* _TASK PROMPT_:
Lines with "remote" in them are to be located in the listing below and copied.

* _DATA SECTION_:
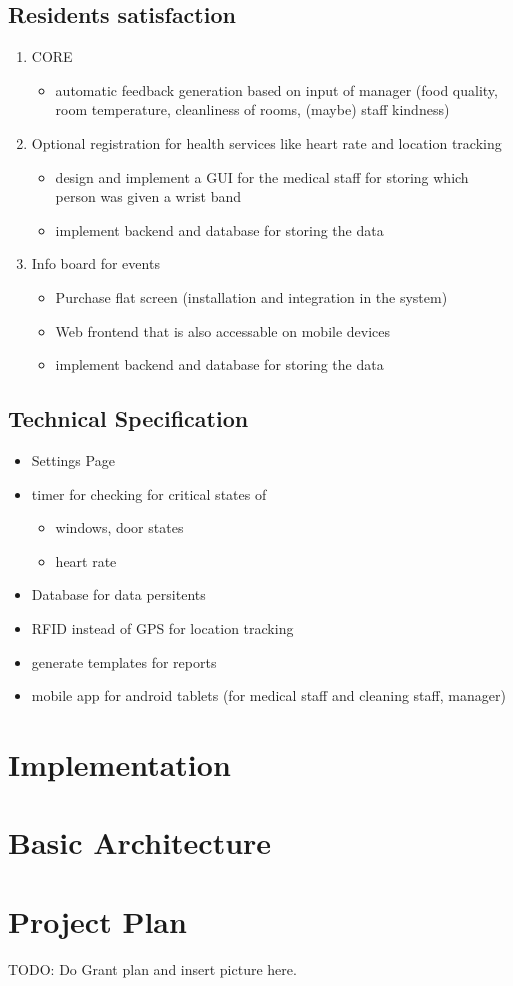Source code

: \subsection{Residents satisfaction}
\label{sec:org903f351}
\begin{enumerate}
\item CORE
\label{sec:orgaf1de29}
\begin{itemize}
\item automatic feedback generation based on input of manager (food quality, room
temperature, cleanliness of rooms, (maybe) staff kindness)
\end{itemize}
\item Optional registration for health services like heart rate and location tracking
\label{sec:org0528d08}
\begin{itemize}
\item design and implement a GUI for the medical staff for storing which person was given a wrist band
\item implement backend and database for storing the data
\end{itemize}
\item Info board for events
\label{sec:orgcba1be4}
\begin{itemize}
\item Purchase flat screen (installation and integration in the system)
\item Web frontend that is also accessable on mobile devices
\item implement backend and database for storing the data
\end{itemize}
\end{enumerate}


\subsection{Technical Specification}
\label{sec:org896d172}
\begin{itemize}
\item Settings Page
\item timer for checking for critical states of
\begin{itemize}
\item windows, door states
\item heart rate
\end{itemize}
\item Database for data persitents
\item RFID instead of GPS for location tracking
\item generate templates for reports
\item mobile app for android tablets (for medical staff and cleaning staff, manager)
\end{itemize}




\section{Implementation}
\label{sec:orgaa7b811}

\section{Basic Architecture}
\label{sec:org0a88fdc}
\section{Project Plan}
\label{sec:org8452a3e}
TODO: Do Grant plan and insert picture here.

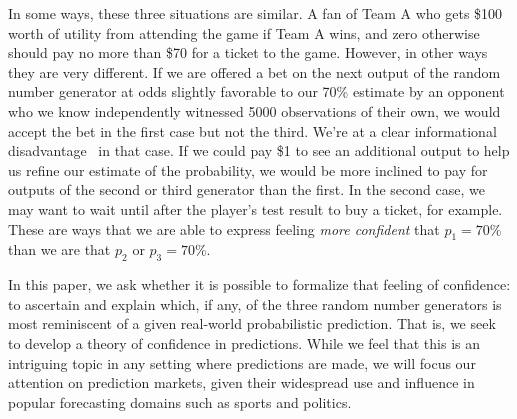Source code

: \documentclass[sigconf,anonymous]{aamas}   %
\begin{document}
In some ways, these three situations are similar. 
A fan of Team A who
gets \$100 worth of
utility from attending the game if Team A wins, and zero 
otherwise %
should pay no more than \$70 for a ticket to the game. 
However, in other ways they are very different. 
If we are offered a bet on the next output of the random number generator at odds slightly favorable to our 70\% estimate by an opponent who we know independently witnessed %
5000 observations of their own, we would accept the bet in the first case but not the third.
We're at a clear informational disadvantage~\cite{MilgromStokey} in that case.
If we could pay \$1 to see an additional output to help us refine our estimate of the probability, we would be more inclined to pay for outputs of the second or third generator than the first. 
In the second case, %
we may want to wait until after the player's test result to buy a ticket, for example. 
These are ways that we are able to express feeling \emph{more confident} that $p_1=70\%$ than we are that $p_2$ or $p_3=70\%$.

In this paper, we ask whether it is possible to formalize that feeling of confidence: to ascertain and explain which, if any, of the three random number generators is most reminiscent of a given real-world probabilistic prediction.
That is, we seek to develop a theory of confidence in predictions. 
While we feel that this is an intriguing topic in any setting where predictions are made, 
we will focus our attention on prediction markets, given their widespread use and influence in popular forecasting domains such as sports and politics.
\end{document}
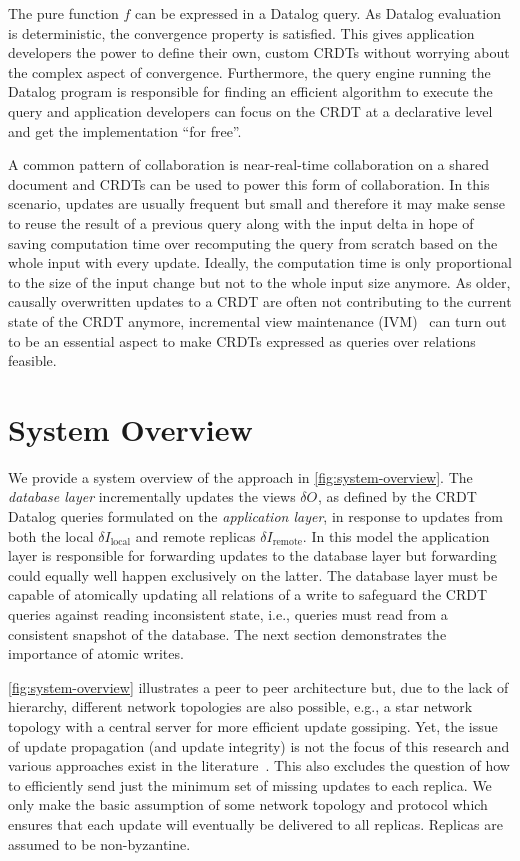 \documentclass{article}
\newcommand{\deltaI}[1]{\(\delta I_{\text{#1}}\)}
\newcommand{\deltaO}[1][]{\(\delta O_{\text{#1}}\)}
\begin{document}
The pure function \( f \) can be expressed in a Datalog query.
As Datalog evaluation is deterministic, the convergence property is satisfied.
This gives application developers the power to define their own, custom CRDTs
without worrying about the complex aspect of convergence.
Furthermore, the query engine running the Datalog program is responsible
for finding an efficient algorithm to execute the query and application developers
can focus on the CRDT at a declarative level and get the implementation ``for free''.

A common pattern of collaboration is near-real-time collaboration on a shared
document and CRDTs can be used to power this form of collaboration.
In this scenario, updates are usually frequent but small and therefore it
may make sense to reuse the result of a previous query along with the input
delta in hope of saving computation time over recomputing the query from scratch
based on the whole input with every update.
Ideally, the computation time is only proportional to the size of the input
change but not to the whole input size anymore.
As older, causally overwritten updates to a CRDT are often not contributing
to the current state of the CRDT anymore, incremental view
maintenance (IVM)~\cite{mcsherry2013differential, budiu2022dbsp, budiu2024dbsp}
can turn out to be an essential aspect to make CRDTs expressed as
queries over relations feasible.

\section{System Overview}
\label{sec:system-overview}

We provide a system overview of the approach in \autoref{fig:system-overview}.
The \emph{database layer} incrementally updates the views \deltaO{},
as defined by the CRDT Datalog queries formulated on the \emph{application layer},
in response to updates from both the local \deltaI{local} and remote replicas
\deltaI{remote}.
In this model the application layer is responsible for forwarding updates
to the database layer but forwarding could equally well happen exclusively
on the latter.
The database layer must be capable of atomically updating all relations
of a write to safeguard the CRDT queries against reading inconsistent
state, i.e., queries must read from a consistent snapshot of the database.
The next section demonstrates the importance of atomic writes.

\autoref{fig:system-overview} illustrates a peer to peer architecture
but, due to the lack of hierarchy, different network topologies are also possible,
e.g., a star network topology with a central server for more efficient update
gossiping.
Yet, the issue of update propagation (and update integrity) is not the focus
of this research and various approaches exist in the literature~\cite{
    auvolat2019merkle, sanjuan2020merkle, kleppmann2024bluesky,
    kleppmann2022making
}.
This also excludes the question of how to efficiently send just the minimum
set of missing updates to each replica.
We only make the basic assumption of some network topology and protocol
which ensures that each update will eventually be delivered to all replicas.
Replicas are assumed to be non-byzantine.
\end{document}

* _SOLUTION TO THIS PROBLEM_:
in response to updates from both the local \deltaI{local} and remote replicas
\deltaI{remote}.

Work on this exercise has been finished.